Mary K. Oyer African Music Archive
The Mary K. Oyer African Music Archive is a collection of 150 tape recordings that Goshen College Professor Emerita of Music Mary K. Oyer collected in 22 countries in Africa in the 1970s and 1980s. These field recordings are being digitized and catalogued to be used as research tools in the future.
Topics included in these recordings:
- African instruments
- African vocal technique
- Lessons on various African instruments
- Music in African churches & service structure
- African sociological and cultural traditions
Lisa Horst, Student Researcher
Debra Brubaker, Goshen College, Professor of Music & Faculty Advisor
During the summer of 2006, a Goshen College student, Solomon Fenton-Miller began the process of digitizing and cataloguing Dr. Mary K. Oyer’s field recordings. This project was a part of the Goshen College summer research program, Maple Scholars. Solomon began the digitization process for the 150 tapes that Dr. Oyer recorded in Africa in the 1970′s and 80′s and created a database to catalogue these recordings. He completed the digitization and cataloguing process for 30 tapes during the summer or 2006.

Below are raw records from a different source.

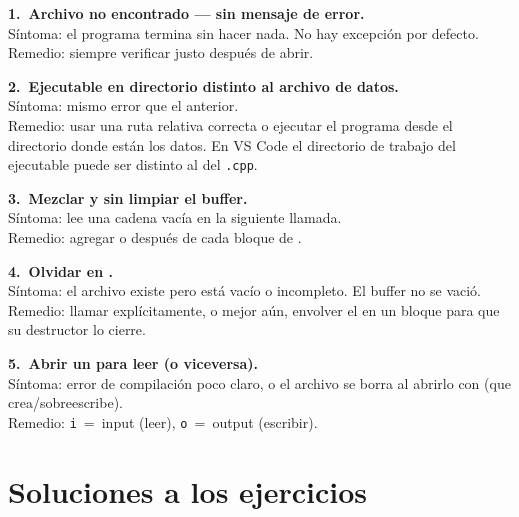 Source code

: \documentclass[12pt, oneside]{article}
\begin{document}
\begin{notaprofesor}

  \textbf{1.\ Archivo no encontrado — sin mensaje de error.}\\
  Síntoma: el programa termina sin hacer nada.  No hay excepción por defecto.\\
  Remedio: siempre verificar  justo después de abrir.

  \vspace{0.5em}
  \textbf{2.\ Ejecutable en directorio distinto al archivo de datos.}\\
  Síntoma: mismo error que el anterior.\\
  Remedio: usar una ruta relativa correcta o ejecutar el programa desde
  el directorio donde están los datos.  En VS Code el directorio de trabajo
  del ejecutable puede ser distinto al del \texttt{.cpp}.

  \vspace{0.5em}
  \textbf{3.\ Mezclar \cpp{>>} y  sin limpiar el buffer.}\\
  Síntoma:  lee una cadena vacía en la siguiente llamada.\\
  Remedio: agregar  o 
  después de cada bloque de \cpp{>>}.

  \vspace{0.5em}
  \textbf{4.\ Olvidar  en .}\\
  Síntoma: el archivo existe pero está vacío o incompleto.  El buffer no
  se vació.\\
  Remedio: llamar  explícitamente, o mejor aún, envolver el
   en un bloque \cpp{\{\}} para que su destructor lo cierre.

  \vspace{0.5em}
  \textbf{5.\ Abrir un  para leer (o viceversa).}\\
  Síntoma: error de compilación poco claro, o el archivo se borra al abrirlo
  con  (que crea/sobreescribe).\\
  Remedio: \texttt{i}~=~input (leer), \texttt{o}~=~output (escribir).

\end{notaprofesor}

\section{Soluciones a los ejercicios}
\end{document}
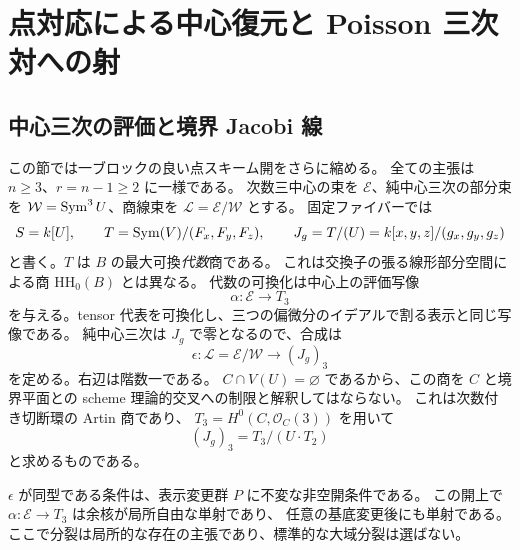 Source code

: \section{点対応による中心復元と Poisson 三次対への射}
\label{sec:poisson-morphism}

\subsection{中心三次の評価と境界 Jacobi 線}

この節では一ブロックの良い点スキーム開をさらに縮める。
全ての主張は $n\ge3$、$r=n-1\ge2$ に一様である。
次数三中心の束を $\mathcal E$、純中心三次の部分束を
$\mathcal W=\operatorname{Sym}^3U$、商線束を $\mathcal L=\mathcal E/\mathcal W$ とする。
固定ファイバーでは
\[
 S=k[U],\qquad T=\operatorname{Sym}(V)/(F_x,F_y,F_z),\qquad
 J_g=T/(U)=k[x,y,z]/(g_x,g_y,g_z)
\]
と書く。$T$ は $B$ の最大可換\emph{代数}商である。
これは交換子の張る線形部分空間による商 $\mathrm{HH}_0(B)$ とは異なる。
代数の可換化は中心上の評価写像
\[
 \alpha:\mathcal E\longrightarrow T_3
\]
を与える。tensor 代表を可換化し、三つの偏微分のイデアルで割る表示と同じ写像である。
純中心三次は $J_g$ で零となるので、合成は
\begin{equation}\label{eq:point-boundary-jacobi-map}
 \epsilon:\mathcal L=\mathcal E/\mathcal W\longrightarrow (J_g)_3
\end{equation}
を定める。右辺は階数一である。
$C\cap V(U)=\varnothing$ であるから、この商を $C$ と境界平面との
scheme 理論的交叉への制限と解釈してはならない。
これは次数付き切断環の Artin 商であり、
$T_3=H^0(C,\mathcal O_C(3))$ を用いて
\[
 (J_g)_3=T_3/(U\cdot T_2)
\]
と求めるものである。

\begin{proposition}\label{prop:point-jacobi-evaluation}
$\epsilon$ が同型である条件は、表示変更群 $P$ に不変な非空開条件である。
この開上で $\alpha:\mathcal E\to T_3$ は余核が局所自由な単射であり、
任意の基底変更後にも単射である。
ここで分裂は局所的な存在の主張であり、標準的な大域分裂は選ばない。
\end{proposition}


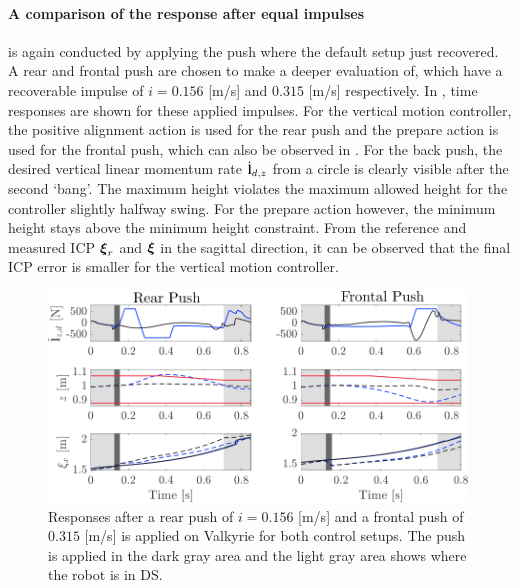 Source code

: \paragraph{A comparison of the response after equal impulses} is again conducted by applying the push where the default setup just recovered. A rear and frontal push are chosen to make a deeper evaluation of, which have a recoverable impulse of $i=0.156$ [m/s] and $0.315$ [m/s] respectively. In , time responses are shown for these applied impulses. For the vertical motion controller, the positive alignment action is used for the rear push and the prepare action is used for the frontal push, which can also be observed in . For the back push, the desired vertical linear momentum rate $\dot{\mathbf{l}}_{d,z}$ from a circle is clearly visible after the second `bang'. The maximum height violates the maximum allowed height for the controller slightly halfway swing. For the prepare action however, the minimum height stays above the minimum height constraint. From the reference and measured \ac{ICP} $\boldsymbol{\xi}_r$ and $\boldsymbol{\xi}$ in the sagittal direction, it can be observed that the final \ac{ICP} error is smaller for the vertical motion controller.
\begin{figure}
     \centering
        \includegraphics[width=0.99\textwidth]{STYLESTUFF/walkplot.png}
    \caption{Responses after a rear push of $i=0.156$ [m/s] and a frontal push of $0.315$ [m/s] is applied on Valkyrie for both control setups. The push is applied in the dark gray area and the light gray area shows where the robot is in \ac{DS}.}
    \label{fig:walkplot}
\end{figure}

In 2009, another Goshen College student, Rehanna Kheshgi, continued working with the project and created an excel spread sheet for students to be able to more easily access these recordings on the Goshen College campus.
During the summer of 2012, Goshen College student Lisa Horst began working on this project. Along with continuing Solomon and Rehanna’s work, Lisa has added another component to this large archival project: recording an oral history of Mary K. Oyer’s comments about the recordings. These include stories about what was occurring at the time of the recording, instrument descriptions, and Mary K. Oyer’s observations about culture, the church, ethnomusicology and traveling abroad.
Each tape, of the collection of 150, is transferred to a digital file using an audiobox. Each digital file is then separated into individual tracks in order to facilitate easier access to individual music examples. Each track is entered into a database that lists specifics about each track, including but not limited to information about: recording date, country and distinct characteristics about instruments, voices and dialogue. Each session of recorded commentary by Mary K. Oyer is also edited and catalogued with the corresponding field recording track.
We are working on finishing the digitization and editing process for the 150 tapes that Mary K. Oyer recorded. After the digitization process is complete, we will begin entering the information for the remaining tapes into the database.